The pandemic has also taken its toll on the planning of special exhibitions. The Louvre lends around 400 works a year to other museums, and benefits from numerous loans for special exhibitions.

“It’s really complicated because all the museums in the world are changing their planning,” said Mr. Allard.

As governments order new restrictions to contain a resurgence of the virus, specials are being pushed back. A loan earmarked for exhibitions at several museums can get stuck, making it difficult to deliver the promised artwork, he said.

On a small metal cart nearby, the self-portrait of a young Rembrandt, resplendent in a casual black beret, a thick gold necklace, and a confident smile, rested in an ornate oval frame. The 1633 blockbuster was on loan to the Ashmolean Museum in Oxford, but was stuck there for three months due to coronavirus travel restrictions. A few days earlier, he had returned home to the Louvre by truck through the Channel Tunnel connecting Great Britain and France.

Blaise Ducos, chief curator of the Louvre’s collection of Dutch and Flemish paintings, usually accompanies loans to and from their destination, but could only see Rembrandt’s withdrawal via video. He went to Calais to retrieve the masterpiece when it left the Chunnel, and finally supervised its re-hanging in the Rembrandt room of the Louvre.

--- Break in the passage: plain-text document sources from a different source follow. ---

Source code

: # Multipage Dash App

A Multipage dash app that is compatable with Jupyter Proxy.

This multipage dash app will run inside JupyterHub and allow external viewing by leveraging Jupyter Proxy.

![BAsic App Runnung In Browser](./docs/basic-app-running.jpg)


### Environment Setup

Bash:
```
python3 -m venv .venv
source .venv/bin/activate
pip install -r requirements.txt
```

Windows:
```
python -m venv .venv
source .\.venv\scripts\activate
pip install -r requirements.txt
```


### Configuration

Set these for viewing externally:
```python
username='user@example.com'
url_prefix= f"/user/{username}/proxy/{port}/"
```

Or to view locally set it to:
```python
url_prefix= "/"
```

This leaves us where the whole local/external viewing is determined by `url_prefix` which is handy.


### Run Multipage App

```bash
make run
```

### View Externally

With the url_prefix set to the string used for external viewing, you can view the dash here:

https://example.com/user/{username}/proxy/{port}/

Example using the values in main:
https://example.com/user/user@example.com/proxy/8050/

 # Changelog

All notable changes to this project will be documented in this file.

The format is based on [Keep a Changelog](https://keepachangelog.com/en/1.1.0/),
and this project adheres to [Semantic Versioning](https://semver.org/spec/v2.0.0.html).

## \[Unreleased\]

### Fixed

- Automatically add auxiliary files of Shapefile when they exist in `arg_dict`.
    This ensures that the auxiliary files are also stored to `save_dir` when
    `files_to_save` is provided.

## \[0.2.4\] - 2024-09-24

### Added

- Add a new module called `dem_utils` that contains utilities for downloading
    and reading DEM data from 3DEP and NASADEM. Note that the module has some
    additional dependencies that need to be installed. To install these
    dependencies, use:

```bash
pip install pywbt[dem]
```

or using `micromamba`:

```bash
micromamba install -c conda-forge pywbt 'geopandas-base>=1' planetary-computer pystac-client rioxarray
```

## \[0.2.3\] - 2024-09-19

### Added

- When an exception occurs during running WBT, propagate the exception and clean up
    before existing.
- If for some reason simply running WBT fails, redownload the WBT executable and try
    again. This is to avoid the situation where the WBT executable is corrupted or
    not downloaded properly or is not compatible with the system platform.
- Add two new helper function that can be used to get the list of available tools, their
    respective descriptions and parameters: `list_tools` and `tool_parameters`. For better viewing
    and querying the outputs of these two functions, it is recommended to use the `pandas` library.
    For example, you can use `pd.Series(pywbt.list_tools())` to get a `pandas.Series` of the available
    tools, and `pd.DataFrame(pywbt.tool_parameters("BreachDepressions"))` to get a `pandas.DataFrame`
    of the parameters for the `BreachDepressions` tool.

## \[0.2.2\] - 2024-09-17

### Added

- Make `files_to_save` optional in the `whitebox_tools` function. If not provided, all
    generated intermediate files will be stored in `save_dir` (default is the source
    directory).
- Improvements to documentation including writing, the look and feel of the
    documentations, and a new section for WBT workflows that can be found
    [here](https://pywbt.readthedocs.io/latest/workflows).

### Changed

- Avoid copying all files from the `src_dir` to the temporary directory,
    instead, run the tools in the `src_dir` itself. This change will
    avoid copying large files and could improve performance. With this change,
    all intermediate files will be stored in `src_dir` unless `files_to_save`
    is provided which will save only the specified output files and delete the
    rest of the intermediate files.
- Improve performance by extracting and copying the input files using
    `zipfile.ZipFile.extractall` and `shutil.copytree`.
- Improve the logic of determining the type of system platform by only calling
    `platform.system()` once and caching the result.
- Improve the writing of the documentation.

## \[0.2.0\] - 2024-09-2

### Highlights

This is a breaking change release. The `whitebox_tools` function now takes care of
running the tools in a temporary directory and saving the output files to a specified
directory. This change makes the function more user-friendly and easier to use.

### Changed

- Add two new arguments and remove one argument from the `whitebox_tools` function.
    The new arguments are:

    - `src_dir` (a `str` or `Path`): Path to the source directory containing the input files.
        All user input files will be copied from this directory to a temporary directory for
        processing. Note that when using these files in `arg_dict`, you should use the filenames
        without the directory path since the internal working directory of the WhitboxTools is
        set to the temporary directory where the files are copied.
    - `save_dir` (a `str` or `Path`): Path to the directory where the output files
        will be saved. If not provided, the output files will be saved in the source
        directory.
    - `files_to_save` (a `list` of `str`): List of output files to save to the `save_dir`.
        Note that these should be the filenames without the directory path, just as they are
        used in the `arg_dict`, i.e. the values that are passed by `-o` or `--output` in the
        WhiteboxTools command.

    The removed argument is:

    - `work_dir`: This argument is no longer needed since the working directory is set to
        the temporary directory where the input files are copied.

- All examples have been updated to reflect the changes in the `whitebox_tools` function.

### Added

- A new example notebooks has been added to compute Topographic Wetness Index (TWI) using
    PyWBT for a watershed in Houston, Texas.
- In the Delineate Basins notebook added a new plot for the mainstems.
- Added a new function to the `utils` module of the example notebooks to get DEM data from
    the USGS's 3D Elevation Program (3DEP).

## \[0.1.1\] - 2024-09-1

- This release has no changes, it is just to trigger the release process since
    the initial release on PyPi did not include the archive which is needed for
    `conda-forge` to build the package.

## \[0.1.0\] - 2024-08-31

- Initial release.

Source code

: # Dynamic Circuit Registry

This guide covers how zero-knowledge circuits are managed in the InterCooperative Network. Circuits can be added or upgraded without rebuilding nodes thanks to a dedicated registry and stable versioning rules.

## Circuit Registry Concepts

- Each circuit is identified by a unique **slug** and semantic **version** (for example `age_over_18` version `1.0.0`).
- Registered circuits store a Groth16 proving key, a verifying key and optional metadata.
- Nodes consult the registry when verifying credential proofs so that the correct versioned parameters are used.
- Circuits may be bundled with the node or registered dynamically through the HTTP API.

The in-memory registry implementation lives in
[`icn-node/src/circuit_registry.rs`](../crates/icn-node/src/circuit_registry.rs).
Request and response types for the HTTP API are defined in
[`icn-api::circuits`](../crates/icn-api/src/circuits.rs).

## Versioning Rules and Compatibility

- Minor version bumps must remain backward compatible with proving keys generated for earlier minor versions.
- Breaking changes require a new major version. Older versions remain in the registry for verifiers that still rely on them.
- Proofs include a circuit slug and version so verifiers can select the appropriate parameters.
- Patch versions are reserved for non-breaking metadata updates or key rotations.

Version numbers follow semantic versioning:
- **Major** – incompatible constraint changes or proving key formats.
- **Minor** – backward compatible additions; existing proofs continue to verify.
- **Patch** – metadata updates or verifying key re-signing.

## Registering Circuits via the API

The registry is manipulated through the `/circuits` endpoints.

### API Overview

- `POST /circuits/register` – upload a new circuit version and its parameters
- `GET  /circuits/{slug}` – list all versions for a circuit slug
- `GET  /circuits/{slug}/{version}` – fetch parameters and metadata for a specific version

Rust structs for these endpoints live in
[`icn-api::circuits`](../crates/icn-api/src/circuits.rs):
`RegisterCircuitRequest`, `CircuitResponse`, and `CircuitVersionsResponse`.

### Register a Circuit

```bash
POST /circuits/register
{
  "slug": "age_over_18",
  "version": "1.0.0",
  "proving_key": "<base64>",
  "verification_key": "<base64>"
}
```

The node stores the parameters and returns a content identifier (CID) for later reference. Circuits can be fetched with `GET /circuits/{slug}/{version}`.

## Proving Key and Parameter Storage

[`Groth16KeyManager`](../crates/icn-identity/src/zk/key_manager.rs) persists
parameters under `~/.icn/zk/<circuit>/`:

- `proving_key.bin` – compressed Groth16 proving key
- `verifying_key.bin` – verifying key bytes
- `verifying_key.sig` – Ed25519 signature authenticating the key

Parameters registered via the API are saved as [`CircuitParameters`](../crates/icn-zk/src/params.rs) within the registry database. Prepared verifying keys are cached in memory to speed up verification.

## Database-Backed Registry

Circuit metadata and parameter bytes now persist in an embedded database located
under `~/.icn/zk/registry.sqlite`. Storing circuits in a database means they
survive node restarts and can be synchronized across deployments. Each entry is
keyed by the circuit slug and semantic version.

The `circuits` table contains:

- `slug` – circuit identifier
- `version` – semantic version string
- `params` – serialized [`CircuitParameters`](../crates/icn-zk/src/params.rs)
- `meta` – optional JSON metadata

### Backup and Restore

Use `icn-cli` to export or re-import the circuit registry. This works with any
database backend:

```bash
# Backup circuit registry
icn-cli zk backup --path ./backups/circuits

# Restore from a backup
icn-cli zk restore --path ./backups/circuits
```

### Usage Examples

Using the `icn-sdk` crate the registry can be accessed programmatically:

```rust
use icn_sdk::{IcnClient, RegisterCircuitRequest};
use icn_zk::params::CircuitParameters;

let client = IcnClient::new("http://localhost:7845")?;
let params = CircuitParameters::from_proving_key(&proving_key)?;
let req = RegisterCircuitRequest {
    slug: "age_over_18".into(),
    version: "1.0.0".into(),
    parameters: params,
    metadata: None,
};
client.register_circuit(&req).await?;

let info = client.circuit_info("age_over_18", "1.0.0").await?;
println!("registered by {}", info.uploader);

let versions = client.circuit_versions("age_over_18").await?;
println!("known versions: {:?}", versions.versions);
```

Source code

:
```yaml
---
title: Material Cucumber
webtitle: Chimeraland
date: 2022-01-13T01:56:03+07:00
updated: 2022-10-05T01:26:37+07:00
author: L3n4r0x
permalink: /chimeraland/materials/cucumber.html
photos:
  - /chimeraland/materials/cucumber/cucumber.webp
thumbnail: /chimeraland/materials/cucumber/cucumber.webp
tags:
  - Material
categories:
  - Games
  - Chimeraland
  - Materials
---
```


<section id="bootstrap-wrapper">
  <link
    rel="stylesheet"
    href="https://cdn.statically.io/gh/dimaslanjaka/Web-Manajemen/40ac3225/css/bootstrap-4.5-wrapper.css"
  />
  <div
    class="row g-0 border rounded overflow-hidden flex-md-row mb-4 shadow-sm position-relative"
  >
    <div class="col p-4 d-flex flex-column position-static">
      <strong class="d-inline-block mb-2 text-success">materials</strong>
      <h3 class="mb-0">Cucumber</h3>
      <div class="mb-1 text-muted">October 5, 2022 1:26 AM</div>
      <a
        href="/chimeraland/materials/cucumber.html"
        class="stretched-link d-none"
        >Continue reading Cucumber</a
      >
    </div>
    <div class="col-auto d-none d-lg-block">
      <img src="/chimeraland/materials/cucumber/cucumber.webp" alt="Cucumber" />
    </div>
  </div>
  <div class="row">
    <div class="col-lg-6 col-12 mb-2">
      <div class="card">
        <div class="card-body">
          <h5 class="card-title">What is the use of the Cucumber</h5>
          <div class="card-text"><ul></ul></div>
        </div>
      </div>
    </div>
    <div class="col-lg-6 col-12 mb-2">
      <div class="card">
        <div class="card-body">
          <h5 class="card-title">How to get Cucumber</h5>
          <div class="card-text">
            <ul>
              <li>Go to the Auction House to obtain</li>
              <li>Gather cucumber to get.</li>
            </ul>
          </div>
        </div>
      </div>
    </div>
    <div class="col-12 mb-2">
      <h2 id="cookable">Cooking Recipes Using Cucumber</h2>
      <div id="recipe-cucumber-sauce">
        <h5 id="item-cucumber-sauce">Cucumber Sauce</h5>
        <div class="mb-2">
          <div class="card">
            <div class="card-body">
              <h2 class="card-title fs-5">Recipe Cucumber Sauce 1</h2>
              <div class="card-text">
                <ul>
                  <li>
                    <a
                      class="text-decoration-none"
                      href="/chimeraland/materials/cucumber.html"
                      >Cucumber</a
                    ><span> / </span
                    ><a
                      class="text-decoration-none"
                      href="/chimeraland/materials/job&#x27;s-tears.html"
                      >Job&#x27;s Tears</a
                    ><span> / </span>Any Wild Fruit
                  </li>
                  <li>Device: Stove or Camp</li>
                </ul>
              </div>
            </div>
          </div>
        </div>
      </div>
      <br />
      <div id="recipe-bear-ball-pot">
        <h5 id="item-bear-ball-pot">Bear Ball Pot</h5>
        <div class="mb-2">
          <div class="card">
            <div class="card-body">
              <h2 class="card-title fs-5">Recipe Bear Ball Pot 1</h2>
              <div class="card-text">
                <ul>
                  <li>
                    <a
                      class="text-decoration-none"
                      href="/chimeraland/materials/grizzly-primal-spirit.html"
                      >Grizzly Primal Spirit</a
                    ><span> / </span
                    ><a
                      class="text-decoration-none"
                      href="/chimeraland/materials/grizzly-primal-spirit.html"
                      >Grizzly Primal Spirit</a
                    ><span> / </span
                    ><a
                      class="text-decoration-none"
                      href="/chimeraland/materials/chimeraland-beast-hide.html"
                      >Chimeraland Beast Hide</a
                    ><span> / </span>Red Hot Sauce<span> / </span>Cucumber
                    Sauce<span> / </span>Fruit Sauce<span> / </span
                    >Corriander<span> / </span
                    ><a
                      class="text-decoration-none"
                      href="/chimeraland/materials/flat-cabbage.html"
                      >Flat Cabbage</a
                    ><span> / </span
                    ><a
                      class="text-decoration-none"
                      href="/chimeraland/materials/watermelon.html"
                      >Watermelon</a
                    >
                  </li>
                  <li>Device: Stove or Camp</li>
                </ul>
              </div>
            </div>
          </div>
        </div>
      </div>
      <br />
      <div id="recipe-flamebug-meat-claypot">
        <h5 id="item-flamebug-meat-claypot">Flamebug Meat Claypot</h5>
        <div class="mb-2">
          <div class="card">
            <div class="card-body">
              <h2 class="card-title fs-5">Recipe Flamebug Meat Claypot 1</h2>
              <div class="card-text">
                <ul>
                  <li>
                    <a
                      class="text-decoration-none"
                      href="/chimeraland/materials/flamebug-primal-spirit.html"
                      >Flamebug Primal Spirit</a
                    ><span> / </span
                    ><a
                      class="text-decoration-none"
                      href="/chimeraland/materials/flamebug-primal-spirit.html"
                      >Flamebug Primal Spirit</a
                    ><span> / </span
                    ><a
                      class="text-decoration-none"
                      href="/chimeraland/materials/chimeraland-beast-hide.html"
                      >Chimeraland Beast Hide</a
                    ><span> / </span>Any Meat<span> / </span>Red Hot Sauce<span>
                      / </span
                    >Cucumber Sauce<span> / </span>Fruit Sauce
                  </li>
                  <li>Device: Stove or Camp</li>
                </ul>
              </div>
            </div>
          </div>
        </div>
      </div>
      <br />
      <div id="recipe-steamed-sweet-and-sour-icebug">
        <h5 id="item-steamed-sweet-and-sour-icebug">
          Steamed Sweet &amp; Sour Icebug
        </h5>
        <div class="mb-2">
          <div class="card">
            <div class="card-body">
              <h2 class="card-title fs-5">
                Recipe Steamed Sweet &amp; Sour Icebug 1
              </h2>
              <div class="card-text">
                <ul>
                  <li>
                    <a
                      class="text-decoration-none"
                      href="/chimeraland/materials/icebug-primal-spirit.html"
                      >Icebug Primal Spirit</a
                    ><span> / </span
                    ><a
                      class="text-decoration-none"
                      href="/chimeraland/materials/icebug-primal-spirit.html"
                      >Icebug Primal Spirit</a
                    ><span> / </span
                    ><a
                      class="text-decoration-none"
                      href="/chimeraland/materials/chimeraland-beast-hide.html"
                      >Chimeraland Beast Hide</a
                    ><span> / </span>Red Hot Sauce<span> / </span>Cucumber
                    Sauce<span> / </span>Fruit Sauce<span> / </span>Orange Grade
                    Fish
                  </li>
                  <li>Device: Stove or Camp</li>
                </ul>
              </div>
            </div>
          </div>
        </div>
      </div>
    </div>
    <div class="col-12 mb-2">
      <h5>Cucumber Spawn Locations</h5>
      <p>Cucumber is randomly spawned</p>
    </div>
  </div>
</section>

“We are happy to have him back,” said Ducos.

Nearby, workers climbed a rolling scaffolding to remove a huge Van Dyck painting from Venus asks Vulcan for weapons. Intended for an exhibition in Madrid, the painting traversed the Dutch corridors, passed Vermeer’s astronomer studying an astrolabe, before finding itself stuck in front of a small door in the Rubens Room.

Workers flipped the painting onto its side and slipped it on cushions to the next gallery, where it would then be packed and – pandemic restrictions permitting – sent along the way.

“Covid was a force majeure event,” Mr Allard said, as a Dutch paint duo was hoisted to replace the Van Dyck. “Right now we have so many question marks – it’s hard to know what the situation will be in two, three or four months,” he said.

“But despite Covid, we continue to work as always,” continued Mr. Allard. “We have to be ready to welcome the public again.